Его провели по длинному коридору в небольшой кабинет без окон, со светоотражающими блоками на стенах. Через другой вход киборги бережно вносили кремнита, устроившегося на кресле с большими боковыми ручками. Кащей сел в кресло. Перед ним был столик, который делился замерцавшим полем вместе с кабинетом на равные половинки. Киборги вышли, двери закрылись, и кабинет на считанные секунды погрузился во мрак. А затем блоки вспыхнули слабым призрачным светом. Его половина осветилась блекло-желтым светом, а половина с кремнитом — слабо-синим.
Загудели невидимые генераторы, блоки засияли ярче, увеличивая
— Ну здравствуй, Леснид! Давно не виделись!
Кащей сглотнул и вдруг понял, что знает сидевшего перед ним кремнита. В голове одна за другой вырывались из небытия старые-старые мысли и чувства, и внезапно, пробив стены далеких тайников подсознания, они хлынули мощной волной воспоминаний, сметающей на своем пути все преграды беспамятства…
…Жили-были на одной чудной планете веселые люди, знавшие настоящее Волшебное слово (сами они его придумали или подсказал кто — легенды коварно умалчивали). Стоило им захотеть чего-нибудь трудновыполнимого (а то и простую безделушку), как они произносили заветное слово, и их желание сразу же исполнялось. Но волшебные ресурсы слова были невосполнимы, и, хотя оно много лет выполняло любое желание, скорость выполнения со временем упала в десятки, чуть ли не в сотни раз. И настал тот черный день, когда люди, к своему ужасу, сообразили, что слово вот-вот потеряет свою силу навсегда. И собрались тогда самые умные люди, чтобы придумать, как же им жить без Волшебного слова. За окнами вставал рассвет и догорал закат, а они все сидели и думали, как разрешить неразрешимое. И все-таки нашли решение: придется смириться, но напоследок загадать такое желание, чтобы о нем с гордостью вспоминали лишенные волшебства их близкие и далекие потомки. Дважды они дико ссорились и мирились, но ничего толкового так и не придумали. И спорили бы они до самой смерти, если бы на третьи сутки к ним не вошла вечно ворчливая уборщица с мокрой тряпкой-самомойкой и не сказала:
— Сколько можно попусту сотрясать воздух? Хватит уже, насиделись! Вот пускай каждый сам придумает себе Волшебное слово и мучается с ним, сколько пожелает! А теперь убирайтесь, мне полы мыть надо!
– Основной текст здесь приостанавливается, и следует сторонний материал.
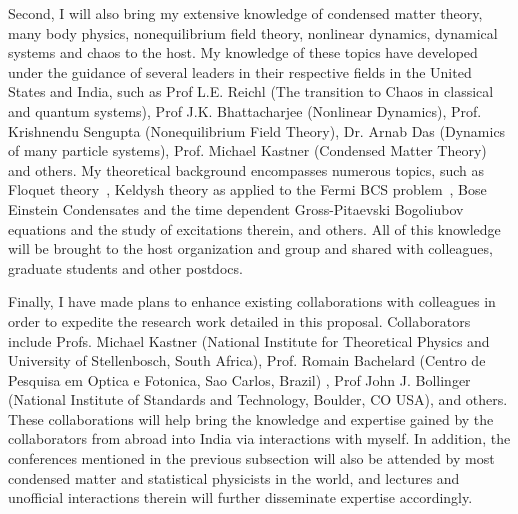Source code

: \documentclass[a4paper,11pt,color]{article}
\begin{document}
Second, I will also bring my extensive knowledge of condensed matter theory, many body physics, nonequilibrium field theory, nonlinear dynamics, dynamical systems and chaos to the host. My knowledge of these topics have developed under the guidance of several leaders in their respective fields in the United States and India, such as Prof L.E. Reichl (The transition to Chaos in classical and quantum systems), Prof J.K. Bhattacharjee (Nonlinear Dynamics), Prof. Krishnendu Sengupta (Nonequilibrium Field Theory), Dr. Arnab Das (Dynamics of many particle systems), Prof. Michael Kastner (Condensed Matter Theory) and others. My theoretical background encompasses numerous topics, such as  Floquet theory~\cite{floquet}, Keldysh theory as applied to the Fermi BCS problem~\cite{bcs}, Bose Einstein Condensates and the time dependent Gross-Pitaevski Bogoliubov equations and the study of excitations therein, and others. All of this knowledge will be brought to the host organization and group and shared with colleagues, graduate students and other postdocs.

Finally, I have made plans to enhance existing collaborations with colleagues in order to expedite the research work detailed in this proposal. Collaborators include  Profs. Michael Kastner  (National Institute for Theoretical Physics and University of Stellenbosch, South Africa), Prof. Romain Bachelard (Centro de Pesquisa em Optica e Fotonica, Sao Carlos, Brazil)  , Prof  John J. Bollinger (National Institute of Standards and Technology, Boulder, CO USA), and others. These collaborations will help bring the knowledge and expertise gained by the collaborators from abroad into India via interactions with myself. In addition, the conferences  mentioned in the previous subsection will also be attended by most condensed matter and statistical physicists in the world, and lectures and unofficial interactions therein will further disseminate expertise accordingly.
\end{document}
Спорщики перестали спорить, переглянулись и радостно закричали:
— Гениально!!! Вот оно, Настоящее Последнее Желание!!!
— Убраться отсюда? — не поняла уборщица. — Или полы всем миром помыть?
— КАЖДОМУ ЧЕЛОВЕКУ ДАТЬ УМЕНИЕ СОЗДАВАТЬ СВОЕ СОБСТВЕННОЕ ВОЛШЕБНОЕ СЛОВО!!!
И загадали его.
Так появились первые колдуны. И хотя новоявленные слова исполняли всего по одному желанию, это не могло испортить ощущения безграничного счастья от возвращения исчезнувшего было волшебства, потому что на каждую задумку колдуны могли придумать свое слово.
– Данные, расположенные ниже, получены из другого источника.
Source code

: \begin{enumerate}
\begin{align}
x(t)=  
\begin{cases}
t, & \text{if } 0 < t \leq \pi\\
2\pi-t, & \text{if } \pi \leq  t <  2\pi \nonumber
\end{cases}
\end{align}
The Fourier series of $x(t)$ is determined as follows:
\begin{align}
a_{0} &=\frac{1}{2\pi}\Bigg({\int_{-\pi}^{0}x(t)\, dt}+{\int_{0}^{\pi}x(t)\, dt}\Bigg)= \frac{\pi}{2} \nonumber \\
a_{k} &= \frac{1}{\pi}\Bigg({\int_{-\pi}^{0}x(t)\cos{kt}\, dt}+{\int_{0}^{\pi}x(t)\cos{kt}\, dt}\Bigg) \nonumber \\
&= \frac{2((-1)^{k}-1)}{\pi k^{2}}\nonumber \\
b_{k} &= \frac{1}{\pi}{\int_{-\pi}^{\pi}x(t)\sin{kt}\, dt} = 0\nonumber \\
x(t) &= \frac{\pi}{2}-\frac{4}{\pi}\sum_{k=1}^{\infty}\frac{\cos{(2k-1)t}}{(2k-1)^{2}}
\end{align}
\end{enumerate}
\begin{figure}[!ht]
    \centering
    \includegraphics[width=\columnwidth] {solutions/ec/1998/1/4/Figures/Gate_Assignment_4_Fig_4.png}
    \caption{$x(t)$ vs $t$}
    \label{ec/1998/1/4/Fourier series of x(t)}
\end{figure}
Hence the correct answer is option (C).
Прошло триста лет, и колдуны вдруг осознали, что далеко не каждый из них способен придумать качественное заклинание. Многие умели грамотно ими пользоваться, но не могли придумать новые. А те, которые могли придумать, все меньше и меньше хотели помогать с составлением менее удачливым коллегам.
Это была первая ласточка грядущих неприятностей…
С каждым новым столетием число колдунов, умеющих придумывать заклинания, становилось все меньше и меньше, и они тихо сошли бы на нет, если бы мир не схватился за голову, а чуть
А когда в один прекрасный день некий составитель (попросту — ученый) захотел расширить заполненный до отказа шкаф с документами, то ненароком расширил его так, что вместо задней стены получил выход в параллельный мир. Колдовское сообщество сразу же оценило важность открытия и ринулось пробивать аналогичные тоннели. Согласно быстро нахлынувшей романтической моде тех лет проходы в парамиры пробивались в отдаленных от городов местах. Переместителей тогда еще не существовало, и в другой парамир можно было попасть исключительно через пробитый в некоем месте тоннель-проход.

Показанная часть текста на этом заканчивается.